◆ **RECORDS FOR THIS EXERCISE**
________________________
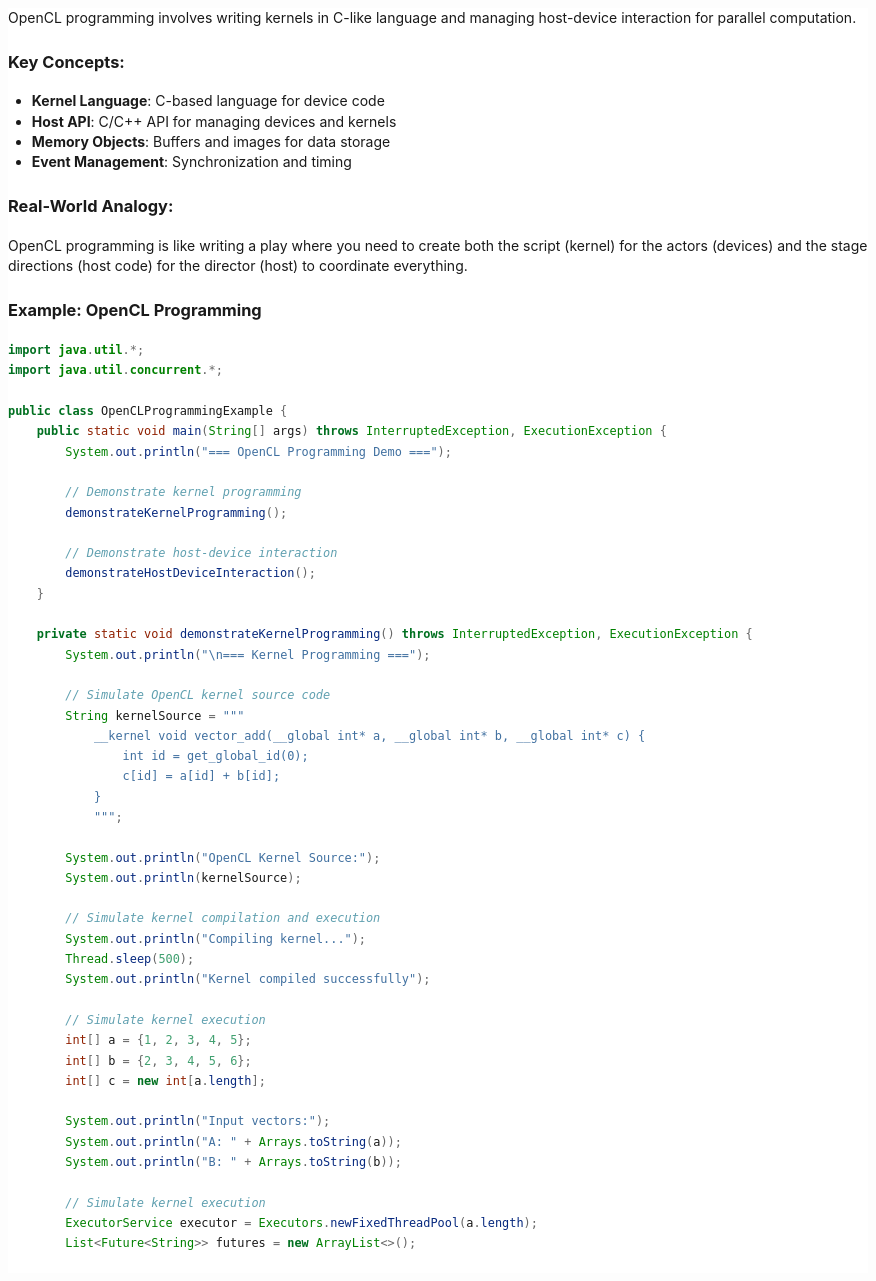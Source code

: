 OpenCL programming involves writing kernels in C-like language and managing host-device interaction for parallel computation.

### Key Concepts:
- **Kernel Language**: C-based language for device code
- **Host API**: C/C++ API for managing devices and kernels
- **Memory Objects**: Buffers and images for data storage
- **Event Management**: Synchronization and timing

### Real-World Analogy:
OpenCL programming is like writing a play where you need to create both the script (kernel) for the actors (devices) and the stage directions (host code) for the director (host) to coordinate everything.

### Example: OpenCL Programming
```java
import java.util.*;
import java.util.concurrent.*;

public class OpenCLProgrammingExample {
    public static void main(String[] args) throws InterruptedException, ExecutionException {
        System.out.println("=== OpenCL Programming Demo ===");
        
        // Demonstrate kernel programming
        demonstrateKernelProgramming();
        
        // Demonstrate host-device interaction
        demonstrateHostDeviceInteraction();
    }
    
    private static void demonstrateKernelProgramming() throws InterruptedException, ExecutionException {
        System.out.println("\n=== Kernel Programming ===");
        
        // Simulate OpenCL kernel source code
        String kernelSource = """
            __kernel void vector_add(__global int* a, __global int* b, __global int* c) {
                int id = get_global_id(0);
                c[id] = a[id] + b[id];
            }
            """;
        
        System.out.println("OpenCL Kernel Source:");
        System.out.println(kernelSource);
        
        // Simulate kernel compilation and execution
        System.out.println("Compiling kernel...");
        Thread.sleep(500);
        System.out.println("Kernel compiled successfully");
        
        // Simulate kernel execution
        int[] a = {1, 2, 3, 4, 5};
        int[] b = {2, 3, 4, 5, 6};
        int[] c = new int[a.length];
        
        System.out.println("Input vectors:");
        System.out.println("A: " + Arrays.toString(a));
        System.out.println("B: " + Arrays.toString(b));
        
        // Simulate kernel execution
        ExecutorService executor = Executors.newFixedThreadPool(a.length);
        List<Future<String>> futures = new ArrayList<>();
        
```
________________________
◆ **WORK REQUIRED**
Every line of the records above should be copied exactly, while the pictures are left behind.

◆ **REPLY TO THE TASK**
Source code

: OpenCL programming involves writing kernels in C-like language and managing host-device interaction for parallel computation.

### Key Concepts:
- **Kernel Language**: C-based language for device code
- **Host API**: C/C++ API for managing devices and kernels
- **Memory Objects**: Buffers and images for data storage
- **Event Management**: Synchronization and timing

### Real-World Analogy:
OpenCL programming is like writing a play where you need to create both the script (kernel) for the actors (devices) and the stage directions (host code) for the director (host) to coordinate everything.

### Example: OpenCL Programming
```java
import java.util.*;
import java.util.concurrent.*;

public class OpenCLProgrammingExample {
    public static void main(String[] args) throws InterruptedException, ExecutionException {
        System.out.println("=== OpenCL Programming Demo ===");
        
        // Demonstrate kernel programming
        demonstrateKernelProgramming();
        
        // Demonstrate host-device interaction
        demonstrateHostDeviceInteraction();
    }
    
    private static void demonstrateKernelProgramming() throws InterruptedException, ExecutionException {
        System.out.println("\n=== Kernel Programming ===");
        
        // Simulate OpenCL kernel source code
        String kernelSource = """
            __kernel void vector_add(__global int* a, __global int* b, __global int* c) {
                int id = get_global_id(0);
                c[id] = a[id] + b[id];
            }
            """;
        
        System.out.println("OpenCL Kernel Source:");
        System.out.println(kernelSource);
        
        // Simulate kernel compilation and execution
        System.out.println("Compiling kernel...");
        Thread.sleep(500);
        System.out.println("Kernel compiled successfully");
        
        // Simulate kernel execution
        int[] a = {1, 2, 3, 4, 5};
        int[] b = {2, 3, 4, 5, 6};
        int[] c = new int[a.length];
        
        System.out.println("Input vectors:");
        System.out.println("A: " + Arrays.toString(a));
        System.out.println("B: " + Arrays.toString(b));
        
        // Simulate kernel execution
        ExecutorService executor = Executors.newFixedThreadPool(a.length);
        List<Future<String>> futures = new ArrayList<>();
        
```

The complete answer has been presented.